__Work instruction__: Everything from the first line of the data below through the line that contains "Начало действия должно" should be written out exactly, please, and nothing more; the pictures stay out.

__Material provided__:
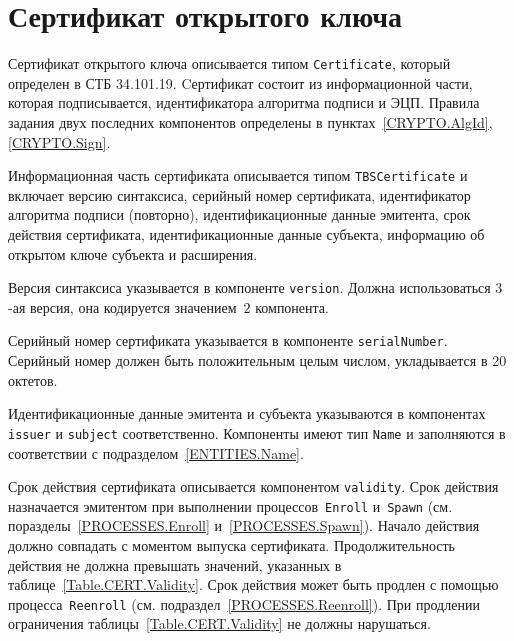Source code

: \section{Сертификат открытого ключа}\label{FMT.Cert}

Сертификат открытого ключа описывается типом 
\texttt{Certificate}, который определен в СТБ 34.101.19.
%
Cертификат состоит из информационной части, которая 
подписывается, идентификатора алгоритма подписи и ЭЦП. 
Правила задания двух последних компонентов определены 
в пунктах~\ref{CRYPTO.AlgId}, \ref{CRYPTO.Sign}.

Информационная часть сертификата описывается типом 
\texttt{TBSCertificate} и включает версию синтаксиса, 
серийный номер сертификата, идентификатор алгоритма подписи (повторно), 
идентификационные данные эмитента, срок действия сертификата, 
идентификационные данные субъекта, информацию об открытом ключе 
субъекта и расширения. 

Версия синтаксиса указывается в компоненте \texttt{version}.
Должна использоваться $3$-ая версия, она кодируется значением~$2$
компонента.

Серийный номер сертификата указывается в компоненте \texttt{serialNumber}.
Серийный номер должен быть положительным целым числом, 
 укладывается в 20 октетов.

Идентификационные данные эмитента и субъекта указываются в компонентах 
\texttt{issuer} и \texttt{subject} соответственно. Компоненты 
имеют тип \texttt{Name} и заполняются в соответствии с 
подразделом~\ref{ENTITIES.Name}. 

Срок действия сертификата описывается компонентом 
\texttt{validity}. Срок действия назначается эмитентом
при выполнении процессов~\texttt{Enroll} и~\texttt{Spawn}
(см. поразделы~\ref{PROCESSES.Enroll} и~\ref{PROCESSES.Spawn}). 
Начало действия должно совпадать с моментом выпуска сертификата. 
Продолжительность действия не должна превышать значений, указанных в 
таблице~\ref{Table.CERT.Validity}. 
%
Срок действия может быть продлен с помощью процесса~\texttt{Reenroll}
(см. подраздел~\ref{PROCESSES.Reenroll}). При продлении ограничения
таблицы~\ref{Table.CERT.Validity} не должны нарушаться.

__Exercise result__:
Source code

: \section{Сертификат открытого ключа}\label{FMT.Cert}

Сертификат открытого ключа описывается типом 
\texttt{Certificate}, который определен в СТБ 34.101.19.
%
Cертификат состоит из информационной части, которая 
подписывается, идентификатора алгоритма подписи и ЭЦП. 
Правила задания двух последних компонентов определены 
в пунктах~\ref{CRYPTO.AlgId}, \ref{CRYPTO.Sign}.

Информационная часть сертификата описывается типом 
\texttt{TBSCertificate} и включает версию синтаксиса, 
серийный номер сертификата, идентификатор алгоритма подписи (повторно), 
идентификационные данные эмитента, срок действия сертификата, 
идентификационные данные субъекта, информацию об открытом ключе 
субъекта и расширения. 

Версия синтаксиса указывается в компоненте \texttt{version}.
Должна использоваться $3$-ая версия, она кодируется значением~$2$
компонента.

Серийный номер сертификата указывается в компоненте \texttt{serialNumber}.
Серийный номер должен быть положительным целым числом, 
 укладывается в 20 октетов.

Идентификационные данные эмитента и субъекта указываются в компонентах 
\texttt{issuer} и \texttt{subject} соответственно. Компоненты 
имеют тип \texttt{Name} и заполняются в соответствии с 
подразделом~\ref{ENTITIES.Name}. 

Срок действия сертификата описывается компонентом 
\texttt{validity}. Срок действия назначается эмитентом
при выполнении процессов~\texttt{Enroll} и~\texttt{Spawn}
(см. поразделы~\ref{PROCESSES.Enroll} и~\ref{PROCESSES.Spawn}). 
Начало действия должно совпадать с моментом выпуска сертификата. 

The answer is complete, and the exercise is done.